● What to work on
Omit the images and reproduce the rest of the entries exactly.

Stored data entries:
== Segment start ==
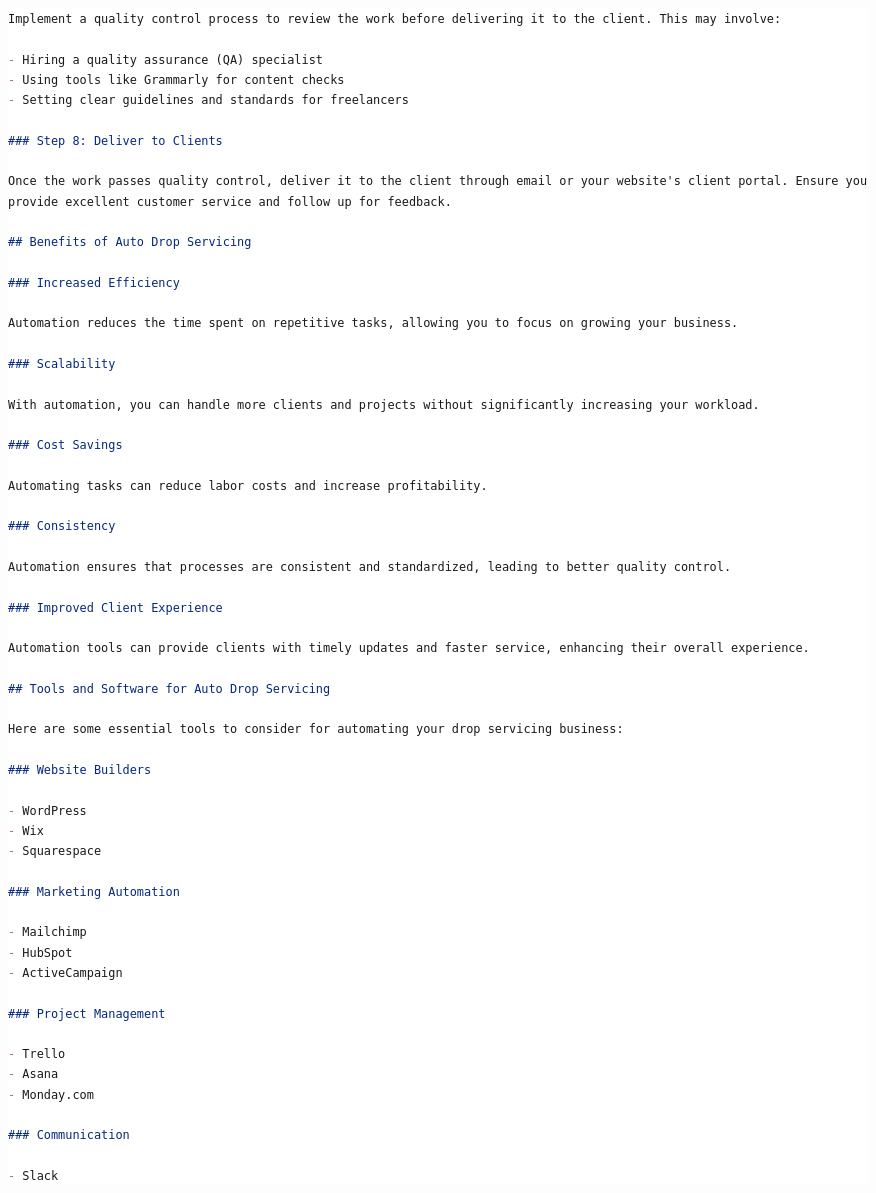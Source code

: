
 ```markdown
Implement a quality control process to review the work before delivering it to the client. This may involve:

- Hiring a quality assurance (QA) specialist
- Using tools like Grammarly for content checks
- Setting clear guidelines and standards for freelancers

### Step 8: Deliver to Clients

Once the work passes quality control, deliver it to the client through email or your website's client portal. Ensure you provide excellent customer service and follow up for feedback.

## Benefits of Auto Drop Servicing

### Increased Efficiency

Automation reduces the time spent on repetitive tasks, allowing you to focus on growing your business.

### Scalability

With automation, you can handle more clients and projects without significantly increasing your workload.

### Cost Savings

Automating tasks can reduce labor costs and increase profitability.

### Consistency

Automation ensures that processes are consistent and standardized, leading to better quality control.

### Improved Client Experience

Automation tools can provide clients with timely updates and faster service, enhancing their overall experience.

## Tools and Software for Auto Drop Servicing

Here are some essential tools to consider for automating your drop servicing business:

### Website Builders

- WordPress
- Wix
- Squarespace

### Marketing Automation

- Mailchimp
- HubSpot
- ActiveCampaign

### Project Management

- Trello
- Asana
- Monday.com

### Communication

- Slack
```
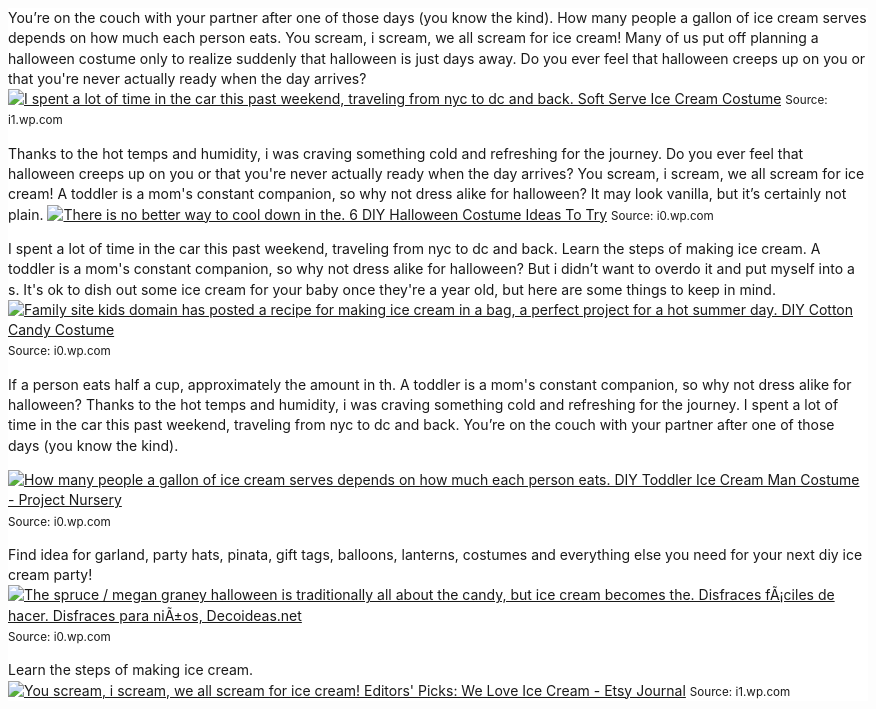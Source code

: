 You’re on the couch with your partner after one of those days (you know the kind). How many people a gallon of ice cream serves depends on how much each person eats. You scream, i scream, we all scream for ice cream! Many of us put off planning a halloween costume only to realize suddenly that halloween is just days away. Do you ever feel that halloween creeps up on you or that you&#039;re never actually ready when the day arrives?
[![I spent a lot of time in the car this past weekend, traveling from nyc to dc and back. Soft Serve Ice Cream Costume](https://i0.wp.com/tse1.mm.bing.net/th?id=OIP.5grERB2VnyxwDMUuNVg2TgHaJu&amp;pid=15.1 "Soft Serve Ice Cream Costume")](https://i1.wp.com/photos.costume-works.com/full/soft-serve-ice-cream-costume.jpg)
<small>Source: i1.wp.com</small>

Thanks to the hot temps and humidity, i was craving something cold and refreshing for the journey. Do you ever feel that halloween creeps up on you or that you&#039;re never actually ready when the day arrives? You scream, i scream, we all scream for ice cream! A toddler is a mom&#039;s constant companion, so why not dress alike for halloween? It may look vanilla, but it’s certainly not plain.
[![There is no better way to cool down in the. 6 DIY Halloween Costume Ideas To Try](https://i0.wp.com/tse1.mm.bing.net/th?id=OIP.6uLImVdjtcyl-cMwmWFRBQHaGP&amp;pid=15.1 "6 DIY Halloween Costume Ideas To Try")](https://i0.wp.com/4.bp.blogspot.com/-bkEhEbxjRys/Vgrm5XTRa5I/AAAAAAAAEGI/CenrdyBuwvA/s1600/IMG_0533.JPG)
<small>Source: i0.wp.com</small>

I spent a lot of time in the car this past weekend, traveling from nyc to dc and back. Learn the steps of making ice cream. A toddler is a mom&#039;s constant companion, so why not dress alike for halloween? But i didn’t want to overdo it and put myself into a s. It&#039;s ok to dish out some ice cream for your baby once they&#039;re a year old, but here are some things to keep in mind.
[![Family site kids domain has posted a recipe for making ice cream in a bag, a perfect project for a hot summer day. DIY Cotton Candy Costume](https://i1.wp.com/tse2.mm.bing.net/th?id=OIP.-6hIxta0yJv_B0bSbHcczQHaKd&amp;pid=15.1 "DIY Cotton Candy Costume")](https://i0.wp.com/photos.costume-works.com/full/cotton_candy1.jpg)
<small>Source: i0.wp.com</small>

If a person eats half a cup, approximately the amount in th. A toddler is a mom&#039;s constant companion, so why not dress alike for halloween? Thanks to the hot temps and humidity, i was craving something cold and refreshing for the journey. I spent a lot of time in the car this past weekend, traveling from nyc to dc and back. You’re on the couch with your partner after one of those days (you know the kind).

[![How many people a gallon of ice cream serves depends on how much each person eats. DIY Toddler Ice Cream Man Costume - Project Nursery](https://i0.wp.com/tse1.mm.bing.net/th?id=OIP.rd4gJR6u_SnNq1Sul4VEjgHaEh&amp;pid=15.1 "DIY Toddler Ice Cream Man Costume - Project Nursery")](https://i0.wp.com/projectnursery.com/wp-content/uploads/2016/10/toddler-ice-cream-man.jpg)
<small>Source: i0.wp.com</small>

Find idea for garland, party hats, pinata, gift tags, balloons, lanterns, costumes and everything else you need for your next diy ice cream party!
[![The spruce / megan graney halloween is traditionally all about the candy, but ice cream becomes the. Disfraces fÃ¡ciles de hacer. Disfraces para niÃ±os, Decoideas.net](https://i0.wp.com/tse1.mm.bing.net/th?id=OIP.CDHGZCtSnKnnBKyvwyRK8gHaLH&amp;pid=15.1 "Disfraces fÃ¡ciles de hacer. Disfraces para niÃ±os, Decoideas.net")](https://i0.wp.com/www.decoideas.net/wp-content/uploads/2016/08/disfraz-facil-2.jpg)
<small>Source: i0.wp.com</small>

Learn the steps of making ice cream.
[![You scream, i scream, we all scream for ice cream! Editors&#039; Picks: We Love Ice Cream - Etsy Journal](https://i1.wp.com/tse2.mm.bing.net/th?id=OIP.KU3JTxd_-M4POv0DiIDyQAHaKS&amp;pid=15.1 "Editors&#039; Picks: We Love Ice Cream - Etsy Journal")](https://i1.wp.com/blog.etsy.com/en/files/2014/07/icecreamcostume-1.jpg)
<small>Source: i1.wp.com</small>

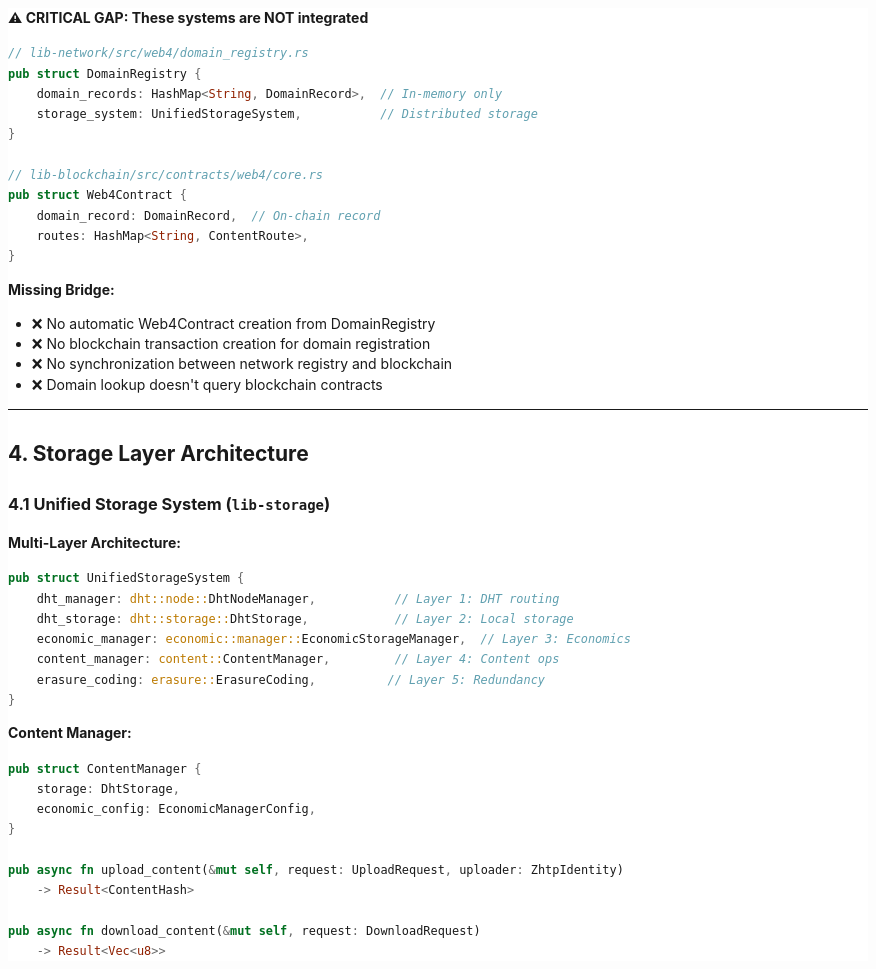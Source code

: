 **⚠️ CRITICAL GAP: These systems are NOT integrated**

```rust
// lib-network/src/web4/domain_registry.rs
pub struct DomainRegistry {
    domain_records: HashMap<String, DomainRecord>,  // In-memory only
    storage_system: UnifiedStorageSystem,           // Distributed storage
}

// lib-blockchain/src/contracts/web4/core.rs
pub struct Web4Contract {
    domain_record: DomainRecord,  // On-chain record
    routes: HashMap<String, ContentRoute>,
}
```

**Missing Bridge:**
- ❌ No automatic Web4Contract creation from DomainRegistry
- ❌ No blockchain transaction creation for domain registration
- ❌ No synchronization between network registry and blockchain
- ❌ Domain lookup doesn't query blockchain contracts

---

## 4. Storage Layer Architecture

### 4.1 Unified Storage System (`lib-storage`)

**Multi-Layer Architecture:**

```rust
pub struct UnifiedStorageSystem {
    dht_manager: dht::node::DhtNodeManager,           // Layer 1: DHT routing
    dht_storage: dht::storage::DhtStorage,            // Layer 2: Local storage
    economic_manager: economic::manager::EconomicStorageManager,  // Layer 3: Economics
    content_manager: content::ContentManager,         // Layer 4: Content ops
    erasure_coding: erasure::ErasureCoding,          // Layer 5: Redundancy
}
```

**Content Manager:**
```rust
pub struct ContentManager {
    storage: DhtStorage,
    economic_config: EconomicManagerConfig,
}

pub async fn upload_content(&mut self, request: UploadRequest, uploader: ZhtpIdentity) 
    -> Result<ContentHash>
    
pub async fn download_content(&mut self, request: DownloadRequest) 
    -> Result<Vec<u8>>
```
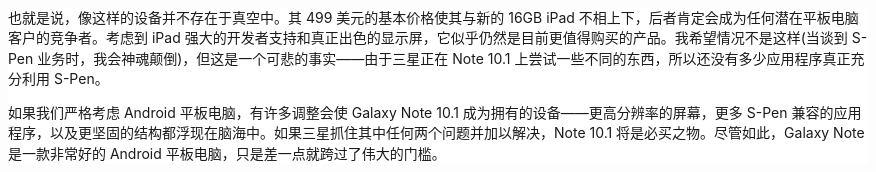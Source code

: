 也就是说，像这样的设备并不存在于真空中。其 499 美元的基本价格使其与新的 16GB iPad 不相上下，后者肯定会成为任何潜在平板电脑客户的竞争者。考虑到 iPad 强大的开发者支持和真正出色的显示屏，它似乎仍然是目前更值得购买的产品。我希望情况不是这样(当谈到 S-Pen 业务时，我会神魂颠倒)，但这是一个可悲的事实——由于三星正在 Note 10.1 上尝试一些不同的东西，所以还没有多少应用程序真正充分利用 S-Pen。

如果我们严格考虑 Android 平板电脑，有许多调整会使 Galaxy Note 10.1 成为拥有的设备——更高分辨率的屏幕，更多 S-Pen 兼容的应用程序，以及更坚固的结构都浮现在脑海中。如果三星抓住其中任何两个问题并加以解决，Note 10.1 将是必买之物。尽管如此，Galaxy Note 是一款非常好的 Android 平板电脑，只是差一点就跨过了伟大的门槛。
== Segment end ==
● Answer to this task
Source code

:
 ```markdown
Implement a quality control process to review the work before delivering it to the client. This may involve:

- Hiring a quality assurance (QA) specialist
- Using tools like Grammarly for content checks
- Setting clear guidelines and standards for freelancers

### Step 8: Deliver to Clients

Once the work passes quality control, deliver it to the client through email or your website's client portal. Ensure you provide excellent customer service and follow up for feedback.

## Benefits of Auto Drop Servicing

### Increased Efficiency

Automation reduces the time spent on repetitive tasks, allowing you to focus on growing your business.

### Scalability

With automation, you can handle more clients and projects without significantly increasing your workload.

### Cost Savings

Automating tasks can reduce labor costs and increase profitability.

### Consistency

Automation ensures that processes are consistent and standardized, leading to better quality control.

### Improved Client Experience

Automation tools can provide clients with timely updates and faster service, enhancing their overall experience.

## Tools and Software for Auto Drop Servicing

Here are some essential tools to consider for automating your drop servicing business:

### Website Builders

- WordPress
- Wix
- Squarespace

### Marketing Automation

- Mailchimp
- HubSpot
- ActiveCampaign

### Project Management

- Trello
- Asana
- Monday.com

### Communication

- Slack
```
Source code

: You’re on the couch with your partner after one of those days (you know the kind). How many people a gallon of ice cream serves depends on how much each person eats. You scream, i scream, we all scream for ice cream! Many of us put off planning a halloween costume only to realize suddenly that halloween is just days away. Do you ever feel that halloween creeps up on you or that you&#039;re never actually ready when the day arrives?
[![I spent a lot of time in the car this past weekend, traveling from nyc to dc and back. Soft Serve Ice Cream Costume](https://i0.wp.com/tse1.mm.bing.net/th?id=OIP.5grERB2VnyxwDMUuNVg2TgHaJu&amp;pid=15.1 "Soft Serve Ice Cream Costume")](https://i1.wp.com/photos.costume-works.com/full/soft-serve-ice-cream-costume.jpg)
<small>Source: i1.wp.com</small>

Thanks to the hot temps and humidity, i was craving something cold and refreshing for the journey. Do you ever feel that halloween creeps up on you or that you&#039;re never actually ready when the day arrives? You scream, i scream, we all scream for ice cream! A toddler is a mom&#039;s constant companion, so why not dress alike for halloween? It may look vanilla, but it’s certainly not plain.
[![There is no better way to cool down in the. 6 DIY Halloween Costume Ideas To Try](https://i0.wp.com/tse1.mm.bing.net/th?id=OIP.6uLImVdjtcyl-cMwmWFRBQHaGP&amp;pid=15.1 "6 DIY Halloween Costume Ideas To Try")](https://i0.wp.com/4.bp.blogspot.com/-bkEhEbxjRys/Vgrm5XTRa5I/AAAAAAAAEGI/CenrdyBuwvA/s1600/IMG_0533.JPG)
<small>Source: i0.wp.com</small>

I spent a lot of time in the car this past weekend, traveling from nyc to dc and back. Learn the steps of making ice cream. A toddler is a mom&#039;s constant companion, so why not dress alike for halloween? But i didn’t want to overdo it and put myself into a s. It&#039;s ok to dish out some ice cream for your baby once they&#039;re a year old, but here are some things to keep in mind.
[![Family site kids domain has posted a recipe for making ice cream in a bag, a perfect project for a hot summer day. DIY Cotton Candy Costume](https://i1.wp.com/tse2.mm.bing.net/th?id=OIP.-6hIxta0yJv_B0bSbHcczQHaKd&amp;pid=15.1 "DIY Cotton Candy Costume")](https://i0.wp.com/photos.costume-works.com/full/cotton_candy1.jpg)
<small>Source: i0.wp.com</small>

If a person eats half a cup, approximately the amount in th. A toddler is a mom&#039;s constant companion, so why not dress alike for halloween? Thanks to the hot temps and humidity, i was craving something cold and refreshing for the journey. I spent a lot of time in the car this past weekend, traveling from nyc to dc and back. You’re on the couch with your partner after one of those days (you know the kind).

[![How many people a gallon of ice cream serves depends on how much each person eats. DIY Toddler Ice Cream Man Costume - Project Nursery](https://i0.wp.com/tse1.mm.bing.net/th?id=OIP.rd4gJR6u_SnNq1Sul4VEjgHaEh&amp;pid=15.1 "DIY Toddler Ice Cream Man Costume - Project Nursery")](https://i0.wp.com/projectnursery.com/wp-content/uploads/2016/10/toddler-ice-cream-man.jpg)
<small>Source: i0.wp.com</small>

Find idea for garland, party hats, pinata, gift tags, balloons, lanterns, costumes and everything else you need for your next diy ice cream party!
[![The spruce / megan graney halloween is traditionally all about the candy, but ice cream becomes the. Disfraces fÃ¡ciles de hacer. Disfraces para niÃ±os, Decoideas.net](https://i0.wp.com/tse1.mm.bing.net/th?id=OIP.CDHGZCtSnKnnBKyvwyRK8gHaLH&amp;pid=15.1 "Disfraces fÃ¡ciles de hacer. Disfraces para niÃ±os, Decoideas.net")](https://i0.wp.com/www.decoideas.net/wp-content/uploads/2016/08/disfraz-facil-2.jpg)
<small>Source: i0.wp.com</small>

Learn the steps of making ice cream.
[![You scream, i scream, we all scream for ice cream! Editors&#039; Picks: We Love Ice Cream - Etsy Journal](https://i1.wp.com/tse2.mm.bing.net/th?id=OIP.KU3JTxd_-M4POv0DiIDyQAHaKS&amp;pid=15.1 "Editors&#039; Picks: We Love Ice Cream - Etsy Journal")](https://i1.wp.com/blog.etsy.com/en/files/2014/07/icecreamcostume-1.jpg)
<small>Source: i1.wp.com</small>

Source code

: **⚠️ CRITICAL GAP: These systems are NOT integrated**

```rust
// lib-network/src/web4/domain_registry.rs
pub struct DomainRegistry {
    domain_records: HashMap<String, DomainRecord>,  // In-memory only
    storage_system: UnifiedStorageSystem,           // Distributed storage
}

// lib-blockchain/src/contracts/web4/core.rs
pub struct Web4Contract {
    domain_record: DomainRecord,  // On-chain record
    routes: HashMap<String, ContentRoute>,
}
```

**Missing Bridge:**
- ❌ No automatic Web4Contract creation from DomainRegistry
- ❌ No blockchain transaction creation for domain registration
- ❌ No synchronization between network registry and blockchain
- ❌ Domain lookup doesn't query blockchain contracts

---

## 4. Storage Layer Architecture

### 4.1 Unified Storage System (`lib-storage`)

**Multi-Layer Architecture:**

```rust
pub struct UnifiedStorageSystem {
    dht_manager: dht::node::DhtNodeManager,           // Layer 1: DHT routing
    dht_storage: dht::storage::DhtStorage,            // Layer 2: Local storage
    economic_manager: economic::manager::EconomicStorageManager,  // Layer 3: Economics
    content_manager: content::ContentManager,         // Layer 4: Content ops
    erasure_coding: erasure::ErasureCoding,          // Layer 5: Redundancy
}
```

**Content Manager:**
```rust
pub struct ContentManager {
    storage: DhtStorage,
    economic_config: EconomicManagerConfig,
}

pub async fn upload_content(&mut self, request: UploadRequest, uploader: ZhtpIdentity) 
    -> Result<ContentHash>
    
pub async fn download_content(&mut self, request: DownloadRequest) 
    -> Result<Vec<u8>>
```
Source code

: 也就是说，像这样的设备并不存在于真空中。其 499 美元的基本价格使其与新的 16GB iPad 不相上下，后者肯定会成为任何潜在平板电脑客户的竞争者。考虑到 iPad 强大的开发者支持和真正出色的显示屏，它似乎仍然是目前更值得购买的产品。我希望情况不是这样(当谈到 S-Pen 业务时，我会神魂颠倒)，但这是一个可悲的事实——由于三星正在 Note 10.1 上尝试一些不同的东西，所以还没有多少应用程序真正充分利用 S-Pen。

如果我们严格考虑 Android 平板电脑，有许多调整会使 Galaxy Note 10.1 成为拥有的设备——更高分辨率的屏幕，更多 S-Pen 兼容的应用程序，以及更坚固的结构都浮现在脑海中。如果三星抓住其中任何两个问题并加以解决，Note 10.1 将是必买之物。尽管如此，Galaxy Note 是一款非常好的 Android 平板电脑，只是差一点就跨过了伟大的门槛。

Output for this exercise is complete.